The growing incidence of infectious diseases, autoimmune problems and tumour formation are due to the weakness/dysfunction of immune system. Many xenobiotic components that enter human system through food, air and food chain interferes with the functioning of cells and secretions that offer immunity. Pesticides that are being indiscriminately applied get into the human system had been reported to affect the functioning of immune system. To validate this information, in the present study of commonly used organophosphorus pesticide quinolphos was administered to Swiss albino mice and the functioning of cell mediated immunity was measured using the parameter Delayed Type Hyper Sensitivity Reaction (DTH) using sheep red blood cells as a challenging antigen. The pesticide induced a reduction in DTH response. So to improve the DTH dysfunction remedial measures were tried using Standard immune boosting drugs and the extract of a plant Cassytha capillaries. The remediating agents were found to retrieve the lost immunity to a significant level.

Keywords: immunity, immunity booster, natural products, DTH, cassaytha capillaries

Cell mediated and antibody mediated defensive mechanism in the immune system protects the body against the invasion of infectious and opportunistic microorganisms and spontaneously arising Neoplasm.^1‒4

As pesticides are extensively used in farming and insect control, it has every chance to get in to the human body through food, water, air and food chain.⁵ In the human system pesticide molecules interferes with immunity.⁴ To protect the immune system and its functioning, although immunity booster drugs are available, less information is available on safe immunity protective natural products. Hence in the present study an investigation is made to find out the effect of an organophosphorous pesticide on Delayed Type Hyper Sensitivity reaction (DTH) an expression of cell mediated (CMI) immunity and retrival of immunity dysfunction using the extract of the plant Cassaytha capillaries. The outcome of the study will help to develop immunity enhancing natural products.

Extraction of phytochemicals from the plant c. capillaries

For the present study a parasitic twinner plant Cassytha capillaries (Meissen) was collected from trees in Western Ghat region of Tamil Nadu. The whole plants were shade dried and powdered when dried. The dried powder was used to take extract using the solvent methanol in Soxhelet apparatus. The extract was dried, purified and stored.

Selection of pesticide

Organophosphorous pesticide Quinolphos was chosen. Using Standard methods LC 50 value was fixed. From this LC 50 value a sub lethal dose of 0.1ppm was chosen for the immune suppression studies. The sub lethal dose was dissolved in water and given to the animal through oral route. Weighed quantity of the extract was dissolved in sterilized distilled water, and three concentrations were prepared, viz., 50, 100 and 200mg/kg/day. The plant extract dissolved in water was fed to the mice along with drinking water using a special feeding bottle Quinolphos (Organophosphorous pesticide 0.1ppm) was used as immune–suppressant drug. Proimmu (Envin Bioceuticals, Shorapur, India was used as standard immune potentiating drug).

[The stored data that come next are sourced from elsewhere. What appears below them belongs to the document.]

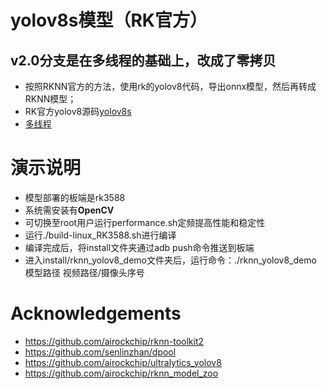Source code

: # yolov8s模型（RK官方）
## v2.0分支是在多线程的基础上，改成了零拷贝
* 按照RKNN官方的方法，使用rk的yolov8代码，导出onnx模型，然后再转成RKNN模型；
* RK官方yolov8源码[yolov8s](https://github.com/airockchip/ultralytics_yolov8)
* [多线程](https://github.com/leafqycc/rknn-cpp-Multithreading/tree/main)


# 演示说明
* 模型部署的板端是rk3588
* 系统需安装有**OpenCV**
* 可切换至root用户运行performance.sh定频提高性能和稳定性
* 运行./build-linux_RK3588.sh进行编译
* 编译完成后，将install文件夹通过adb push命令推送到板端
* 进入install/rknn_yolov8_demo文件夹后，运行命令：./rknn_yolov8_demo 模型路径 视频路径/摄像头序号




# Acknowledgements
* https://github.com/airockchip/rknn-toolkit2
* https://github.com/senlinzhan/dpool
* https://github.com/airockchip/ultralytics_yolov8
* https://github.com/airockchip/rknn_model_zoo
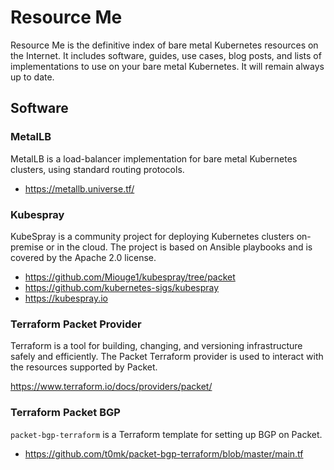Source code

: # Resource Me

Resource Me is the definitive index of bare metal Kubernetes 
resources on the Internet. It includes software, guides, use cases, 
blog posts, and lists of implementations to use on your 
bare metal Kubernetes. It will remain always up to date.

## Software

### MetalLB

MetalLB is a load-balancer implementation for bare metal Kubernetes 
clusters, using standard routing protocols. 

* https://metallb.universe.tf/

### Kubespray

KubeSpray is a community project for deploying Kubernetes clusters on-premise 
or in the cloud. The project is based on Ansible playbooks and is covered by 
the Apache 2.0 license.

* https://github.com/Miouge1/kubespray/tree/packet
* https://github.com/kubernetes-sigs/kubespray
* https://kubespray.io

### Terraform Packet Provider

Terraform is a tool for building, changing, and versioning infrastructure safely and efficiently.
The Packet Terraform provider is used to interact with the resources 
supported by Packet. 

https://www.terraform.io/docs/providers/packet/

### Terraform Packet BGP

`packet-bgp-terraform` is a Terraform template for setting up BGP on Packet.

* https://github.com/t0mk/packet-bgp-terraform/blob/master/main.tf
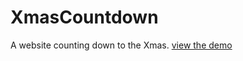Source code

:# XmasCountdown
A website counting down to the Xmas.
[view the demo](http://repo.gayhub.cn/XmasCountdown/)
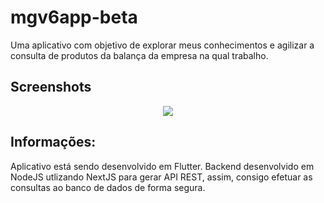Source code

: # mgv6app-beta

Uma aplicativo com objetivo de explorar meus conhecimentos e agilizar a consulta de produtos da balança da empresa na qual trabalho.

## Screenshots
<div align="center"><img src="https://i.imgur.com/EbIx9D8.gif"></div>

## Informações:

Aplicativo está sendo desenvolvido em Flutter. Backend desenvolvido em NodeJS utlizando NextJS para gerar API REST, assim, consigo efetuar as consultas ao banco de dados de forma segura.
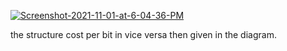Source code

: <a href="https://ibb.co/Z66gCp2"><img src="https://i.ibb.co/Y77dGF0/Screenshot-2021-11-01-at-6-04-36-PM.png" alt="Screenshot-2021-11-01-at-6-04-36-PM" border="0"/></a>

the structure cost per bit in vice versa then given in the diagram.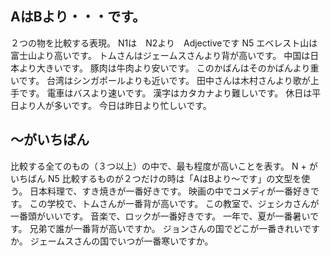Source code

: 
## AはBより・・・です。
２つの物を比較する表現。
N1は　N2より　Adjectiveです
N5
エベレスト山は富士山より高いです。
トムさんはジェームスさんより背が高いです。
中国は日本より大きいです。
豚肉は牛肉より安いです。
このかばんはそのかばんより重いです。
台湾はシンガポールよりも近いです。
田中さんは木村さんより歌が上手です。
電車はバスより速いです。
漢字はカタカナより難しいです。
休日は平日より人が多いです。
今日は昨日より忙しいです。
## 〜がいちばん
比較する全てのもの（３つ以上）の中で、最も程度が高いことを表す。
N + がいちばん
N5
比較するものが２つだけの時は「AはBより〜です」の文型を使う。
日本料理で、すき焼きが一番好きです。
映画の中でコメディが一番好きです。
この学校で、トムさんが一番背が高いです。
この教室で、ジェシカさんが一番頭がいいです。
音楽で、ロックが一番好きです。
一年で、夏が一番暑いです。
兄弟で誰が一番背が高いですか。
ジョンさんの国でどこが一番きれいですか。
ジェームスさんの国でいつが一番寒いですか。
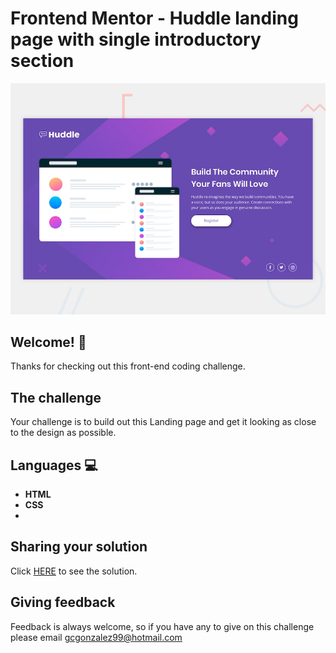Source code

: # Frontend Mentor - Huddle landing page with single introductory section

![Design preview for the Huddle landing page with single introductory section](./design/desktop-preview.jpg)

## Welcome! 👋

Thanks for checking out this front-end coding challenge.

## The challenge

Your challenge is to build out this Landing page and get it looking as close to the design as possible.

## Languages :computer: 

- **HTML** 
- **CSS**
- 
## Sharing your solution

Click [HERE](https://huddle-landing-page-with-single-introductory-section-rosy.vercel.app) to see the solution.

## Giving feedback

Feedback is always welcome, so if you have any to give on this challenge please email gcgonzalez99@hotmail.com
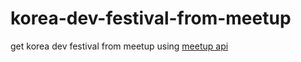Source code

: # korea-dev-festival-from-meetup

get korea dev festival from meetup using [meetup api](https://www.meetup.com/ko-KR/meetup_api/)

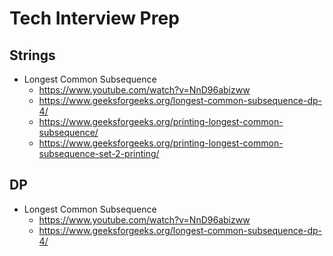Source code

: # Tech Interview Prep

## Strings
- Longest Common Subsequence
  - https://www.youtube.com/watch?v=NnD96abizww
  - https://www.geeksforgeeks.org/longest-common-subsequence-dp-4/
  - https://www.geeksforgeeks.org/printing-longest-common-subsequence/
  - https://www.geeksforgeeks.org/printing-longest-common-subsequence-set-2-printing/

## DP
- Longest Common Subsequence
  - https://www.youtube.com/watch?v=NnD96abizww
  - https://www.geeksforgeeks.org/longest-common-subsequence-dp-4/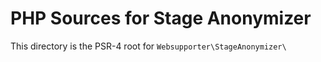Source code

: # PHP Sources for Stage Anonymizer

This directory is the PSR-4 root for `Websupporter\StageAnonymizer\`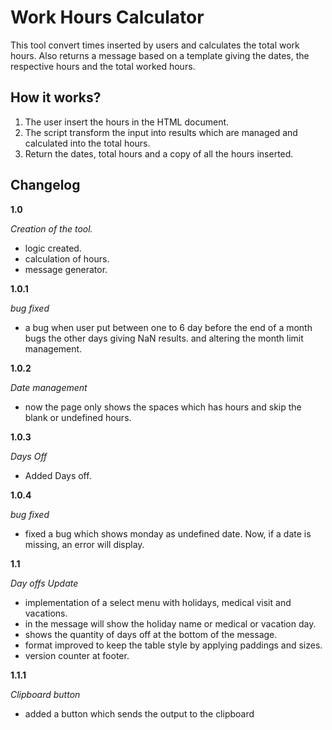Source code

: # Work Hours Calculator

This tool convert times inserted by users and calculates the total work hours. Also returns a message based on a template giving the dates, the respective hours and the total worked hours.

## How it works?

1. The user insert the hours in the HTML document.
2. The script transform the input into results which are managed and calculated into the total hours.
3. Return the dates, total hours and a copy of all the hours inserted.

## Changelog

**1.0**

*Creation of the tool.*
- logic created.
- calculation of hours.
- message generator.

**1.0.1**

*bug fixed*
+ a bug when user put between one to 6 day before the end of a month bugs the other days giving NaN results.
and altering the month limit management.

**1.0.2**

*Date management*
+ now the page only shows the spaces which has hours and skip the blank or undefined hours.

**1.0.3**

*Days Off*
+ Added Days off.

**1.0.4**

*bug fixed*
+ fixed a bug which shows monday as undefined date. Now, if a date is missing, an error will display.

**1.1**

*Day offs Update*
+ implementation of a select menu with holidays, medical visit and vacations.
+ in the message will show the holiday name or medical or vacation day.
+ shows the quantity of days off at the bottom of the message.
+ format improved to keep the table style by applying paddings and sizes.
+ version counter at footer.

**1.1.1**

*Clipboard button*
+ added a button which sends the output to the clipboard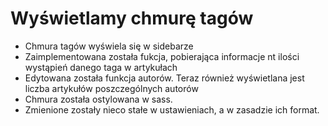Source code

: <h1>Wyświetlamy chmurę tagów</h1>

* Chmura tagów wyświela się w sidebarze
* Zaimplementowana została fukcja, pobierająca informacje nt ilości wystąpień danego taga w artykułach
* Edytowana została funkcja autorów. Teraz również wyświetlana jest liczba artykułów poszczególnych autorów
* Chmura została ostylowana w sass.
* Zmienione zostały nieco stałe w ustawieniach, a w zasadzie ich format.



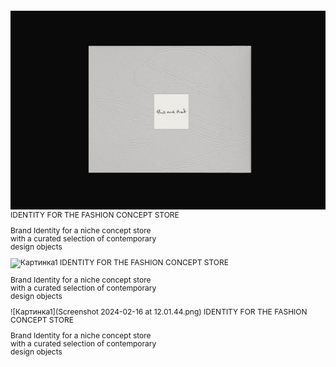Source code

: ![Картинка1](6b8b5e191341535.65ca263de9fa9.png)
IDENTITY FOR THE FASHION CONCEPT STORE
<div style="margin-top: 5px; margin-bottom: 10px; width: 250px; padding: 0px;">
  <p style="font-size: 12px; line-height: 13px;">Brand Identity for a niche concept store with a curated selection of contemporary design objects</p>
</div>

![Картинка1](Slide16.png)
IDENTITY FOR THE FASHION CONCEPT STORE
<div style="margin-top: 5px; margin-bottom: 10px; width: 250px; padding: 0px;">
  <p style="font-size: 12px; line-height: 13px;">Brand Identity for a niche concept store with a curated selection of contemporary design objects</p>
</div>

![Картинка1](Screenshot 2024-02-16 at 12.01.44.png)
IDENTITY FOR THE FASHION CONCEPT STORE
<div style="margin-top: 5px; margin-bottom: 10px; width: 250px; padding: 0px;">
  <p style="font-size: 12px; line-height: 13px;">Brand Identity for a niche concept store with a curated selection of contemporary design objects</p>
</div>


<style>
p {
font-size: 12px; line-height: 13px;
}
</style>

<head>
<link rel="preconnect" href="https://fonts.googleapis.com">
<link rel="preconnect" href="https://fonts.gstatic.com" crossorigin>
<link href="https://fonts.googleapis.com/css2?family=Inter:wght@440&display=swap" rel="stylesheet">
<head>
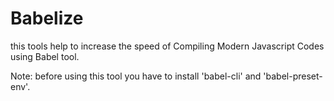 # Babelize

this tools help to increase the speed of
Compiling Modern Javascript Codes using 
Babel tool. 

Note: before using this tool you have to 
install 'babel-cli' and 'babel-preset-env'. 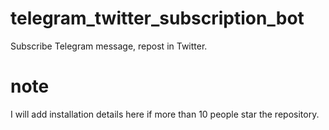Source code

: # telegram_twitter_subscription_bot

Subscribe Telegram message, repost in Twitter.

# note

I will add installation details here if more than 10 people star the repository.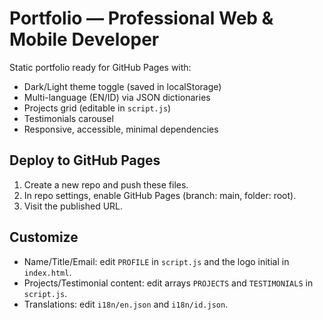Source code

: # Portfolio — Professional Web & Mobile Developer

Static portfolio ready for GitHub Pages with:
- Dark/Light theme toggle (saved in localStorage)
- Multi-language (EN/ID) via JSON dictionaries
- Projects grid (editable in `script.js`)
- Testimonials carousel
- Responsive, accessible, minimal dependencies

## Deploy to GitHub Pages
1. Create a new repo and push these files.
2. In repo settings, enable GitHub Pages (branch: main, folder: root).
3. Visit the published URL.

## Customize
- Name/Title/Email: edit `PROFILE` in `script.js` and the logo initial in `index.html`.
- Projects/Testimonial content: edit arrays `PROJECTS` and `TESTIMONIALS` in `script.js`.
- Translations: edit `i18n/en.json` and `i18n/id.json`.
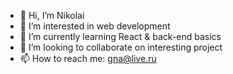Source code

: - 👋 Hi, I’m Nikolai
- 👀 I’m interested in web development
- 🌱 I’m currently learning React & back-end basics
- 💞️ I’m looking to collaborate on interesting project
- 📫 How to reach me: gna@live.ru

<!---
niarga/niarga is a ✨ special ✨ repository because its `README.md` (this file) appears on your GitHub profile.
You can click the Preview link to take a look at your changes.
--->
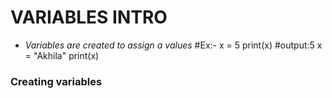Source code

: # VARIABLES INTRO
- *Variables are created to assign a values*
#Ex:-
x = 5
print(x) #output:5
x = "Akhila"
print(x)
### Creating variables

 
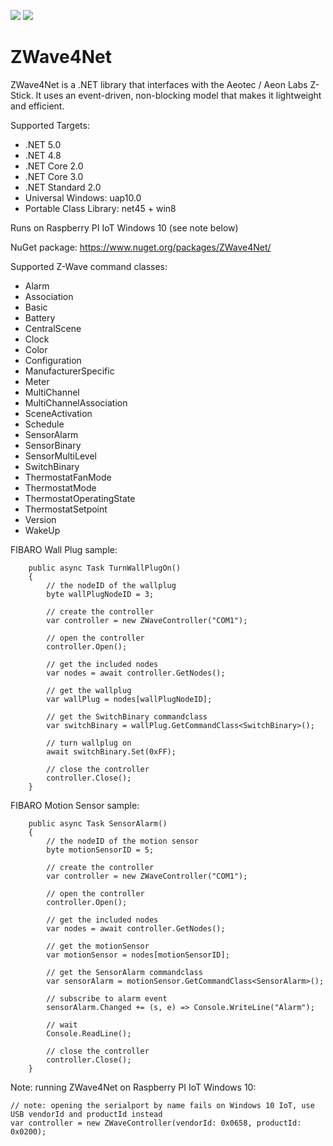 ![](https://img.shields.io/vso/build/roblans/df0c356b-e9f5-4364-bdf2-3dde5ed0dc05/7.svg) ![](https://img.shields.io/nuget/v/zwave4net.svg)

# ZWave4Net
 ZWave4Net is a .NET library that interfaces with the Aeotec / Aeon Labs Z-Stick. It uses an event-driven, non-blocking model that makes it lightweight and efficient.

Supported Targets:

- .NET 5.0
- .NET 4.8
- .NET Core 2.0
- .NET Core 3.0
- .NET Standard 2.0
- Universal Windows: uap10.0
- Portable Class Library: net45 + win8

Runs on Raspberry PI IoT Windows 10 (see note below)

NuGet package: https://www.nuget.org/packages/ZWave4Net/

Supported Z-Wave command classes:

- Alarm
- Association
- Basic
- Battery
- CentralScene
- Clock
- Color
- Configuration
- ManufacturerSpecific
- Meter
- MultiChannel
- MultiChannelAssociation
- SceneActivation
- Schedule
- SensorAlarm
- SensorBinary
- SensorMultiLevel
- SwitchBinary
- ThermostatFanMode
- ThermostatMode
- ThermostatOperatingState
- ThermostatSetpoint
- Version
- WakeUp
 
FIBARO Wall Plug sample:

        public async Task TurnWallPlugOn()
        {
            // the nodeID of the wallplug
            byte wallPlugNodeID = 3;

            // create the controller
            var controller = new ZWaveController("COM1");
            
            // open the controller
            controller.Open();

            // get the included nodes
            var nodes = await controller.GetNodes();
            
            // get the wallplug
            var wallPlug = nodes[wallPlugNodeID];
            
            // get the SwitchBinary commandclass
            var switchBinary = wallPlug.GetCommandClass<SwitchBinary>();

            // turn wallplug on
            await switchBinary.Set(0xFF);

            // close the controller
            controller.Close();
        }

FIBARO Motion Sensor sample:

        public async Task SensorAlarm()
        {
            // the nodeID of the motion sensor
            byte motionSensorID = 5;

            // create the controller
            var controller = new ZWaveController("COM1");

            // open the controller
            controller.Open();

            // get the included nodes
            var nodes = await controller.GetNodes();

            // get the motionSensor
            var motionSensor = nodes[motionSensorID];

            // get the SensorAlarm commandclass
            var sensorAlarm = motionSensor.GetCommandClass<SensorAlarm>();

            // subscribe to alarm event
            sensorAlarm.Changed += (s, e) => Console.WriteLine("Alarm");

            // wait
            Console.ReadLine();

            // close the controller
            controller.Close();
        }

Note: running ZWave4Net on Raspberry PI IoT Windows 10:

    // note: opening the serialport by name fails on Windows 10 IoT, use USB vendorId and productId instead
    var controller = new ZWaveController(vendorId: 0x0658, productId: 0x0200);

Antigen (SRBC) preparation

Cellular antigens such as sheep erythrocytes were obtained from fresh blood of sheep sacrificed in the local slaughter house. Sheep blood was collected into Alsevier’s solution and stored. Sheep red blood cells (SRBC) were prepared by washing sheep blood in Alsevier’s solution thrice by centrifuging at 3000rpm for 10minutes. Packed volume of SRBC is re-suspended to get a concentration of 0.1ml containing 1x10⁸cells for immunization and challenge.

Selection of experiment animal

For the experiments, Swiss albino mice (age 45–60 days) were selected. The mice were fed regularly with water and pellet feed.

Delayed hyper sensitivity response (DTH) assay

SRBC challenge: DTH assay was carried out using Sheep Red Blood Cells (SRBC) as challenging antigen.DTH response in control, standard immune booster drug administered, immunity, suppressed and natural product given mice was determined using the method described by Agarwal et al.

Mice were divided in to eight groups each group containing six mice. Drugs were given to various groups i.e.

Group I  - Control

Group II                - IV Plan extract given (dose levels of 50mg/kg, 100mg/kg and 200mg/kg)

Group V - Standard immune potentiating drug given Proimmu (30mg/kg)

Group VI- Quinolphos (Organophosphorous pesticide) Cl₂ H₁₅N₂O₃ immune suppressant

Group VII- C.capillaries extract (200mg/kg), and Quinolphos (30mg/kg) treated group

Group VIII- Proimmu and Quinolphos (0.1ppm) treated group

Mice were sensitized by injecting 0.1ml of SRBCs suspension containing 1X10⁸cells in the nape of the neck on day 0.1ml of SRBCs suspension containing 1X10⁸cells in the nape of the neck on day 0. Plant extracts were given to the mice from three days prior to the sensitization and continued till day 7. On day, 7, mice were challenged by sub cutaneous injection of 0.02ml of SRBCs (1x10⁸cells/ml) in right hind foot pad. The left hind foot pad was given normal saline (0.02ml). Paw thickens was measured after 24, 48, 72 and 96hrs using vermier calipers (Mitotoya digital meter). The difference between the left and right foot thickness, expressed in mm was taken as a measure of DTH.

Quinolphos and Proimmu were administered to groups V and VI along with feed for 3 days prior to sensitization with SRBC. For group VII, the extract of C. capillaries (200mg/kg) was given along with Quinolphos (0.1ppm) for 3days prior to sensitization with SRBC.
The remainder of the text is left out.